Wikipedian anonymity is quite obviously out of the question here. If the world of Wikipedia is mythically flat — built by faceless if not selfless peers — Citizendium is stunningly hierarchical, as if brandishing one’s identity could settle most any question of authority. One can easily imagine, though, a “straight-up credentials” demolition derby: institutions impugned, publications trashed, countries belittled, research areas broadswiped. If the offline world relies on credentials, it also relies on heterogeneity, microclimates, and quite local constructs of authority.
Citizendium would begin by mirroring Wikipedia, and, presumably, refine this populist chaff into premium wheat. Expertise standing on the shoulders of undifferentiated pygmies, as it were. And since Citizendium content would be freely available under the GNU Free Documentation License, Wikipedia could in theory suck the refined content back into itself, without directly compromising on its disdain for egghead experts.
The reigning smackdown of Citizendium is Clay Shirky’s blog post last month entitled Larry Sanger, Citizendium, and the Problem of Expertise — a precise attack that drew a defensive response from Sanger. I generally agree with Shirky, who sees disaster looming in Sanger’s dream of a self-certifying expertocracy shorn of institutional context. Shirky’s concluding dismissal, however, gives me pause:
Sanger is an incrementalist, and assumes that the current institutional framework for credentialling experts and giving them authority can largely be preserved in a process that is open and communally supported. The problem with incrementalism is that the very costs of being an institution, with the significant overhead of process, creates a U curve — it’s good to be a functioning hierarchy, and its good to be a functioning community with a core group, but most of the hybrids are less fit than either of the end points.
Such categorization is ominous for any of us skating the half-pipe of that ‘U’: those of us, that is, applying social software to learning environments. Ours is a hierarchical world, we want to build communally supported processes: are we doomed to hybrid mush? Admittedly, even the most starry-eyed 2.0 prophets have trouble describing how communal software is to work its magic, once it’s scooped out of the vast flickring seas and let loose within the tiny microclimate of a classroom. Yochai Benkler, for example, says much about networked production of educational texts, but little about peer production within a class (in, for example, his article Common Wisdom:. Peer Production of Educational Materials).
If social software depends on scale — the happy fact of human diversity that guarantees that someone, somewhere, is bound to perform a necessary function — then what happens when your field is winnowed down to, say, eight bright-eyed students with the same major? If your software is thoughtlessly cribbed from a quite different environment, one that depends on scale or interconnection that is foreign or even inimical to a classroom, you’re courting failure.
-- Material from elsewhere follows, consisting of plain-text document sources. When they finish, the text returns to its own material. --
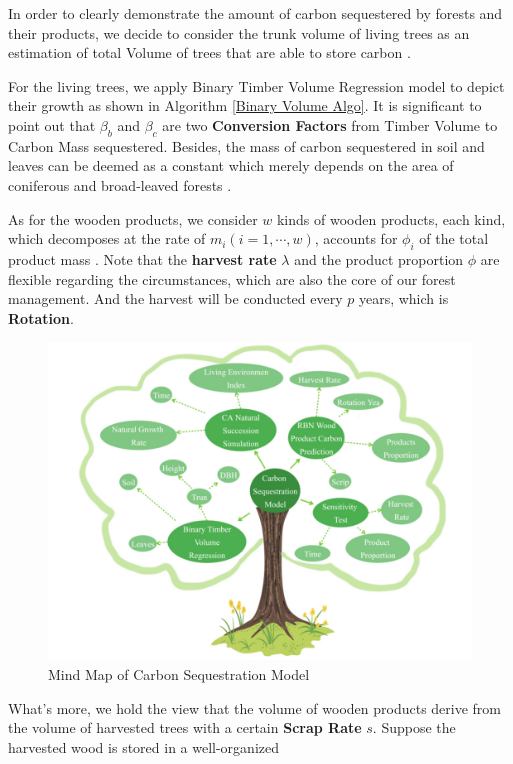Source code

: \documentclass{mcmthesis}
\numberwithin{figure}{section}
\numberwithin{table}{section}
\numberwithin{equation}{section}
\begin{document}
In order to clearly demonstrate the amount of carbon sequestered by forests and their
products, we decide to consider the trunk volume of living trees as an estimation of 
total Volume of trees that are able to store carbon \citep{WangYan}. 
\par
For the living trees, we apply Binary Timber Volume Regression model \citep{LuoQingbang} 
to depict their growth as shown in Algorithm \ref{Binary Volume Algo}. 
It is significant
to point out that $ \beta_b $ and $ \beta_c $ are two \textbf{Conversion Factors} from
Timber Volume to Carbon Mass sequestered. Besides, the mass of carbon sequestered in
soil and leaves can be deemed as a constant which merely depends on the area
of coniferous and broad-leaved forests \citep{YanDeren2011}. 
\par
As for the wooden products, we consider $ w $ kinds of wooden products, each kind,
which decomposes at the rate of $ m_i (i = 1,\cdots, w) $, accounts for $ \phi_i$ 
of the total product mass \citep{2006Forest}. Note that the \textbf{harvest rate} $ \lambda $ and the product
proportion $ \phi $ are flexible regarding the circumstances, which are also 
the core of our forest management. And the harvest will be conducted every 
$ p $ years, which is \textbf{Rotation}. 
\begin{figure}[htbp]
  \centering
  \includegraphics[width = 12cm]{code&pic/采伐率mindmap.pdf}
  \caption{Mind Map of Carbon Sequestration Model}
\end{figure}
\par
What's more, we hold the view that 
the volume of wooden products derive from the volume of harvested trees with a certain
\textbf{Scrap Rate} $ s $. Suppose the harvested wood is stored in a well-organized
\end{document}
Shirky’s notion of situated software — “small, purpose-built apps” — is well worth bearing in mind in this respect.
Whatever the tool it’s using, customized or off-the-rack, a classroom exists in a microclimate that consists not just of a gaggle of students, however skilled and productively interactive — it also contains a super-entity, an authority akin to Sanger’s editor: the credentialed teacher (and plenty of other shadowy figures behind her — but we won’t go into that here). Whatever is peer-produced in such an environment will be some fairly complicated blend of authoritative fiat and collaborative discovery. It will be as forced as it is fortuitous — a provenance quite different from Wikipedia, but perhaps a bit like Citizendium. However quixotic Sanger’s dream of expertise within a collaborative framework may seem, and however displaced onto a grudge match with Wikipedia it may be, it is worth tracking from the curvy heart of the U.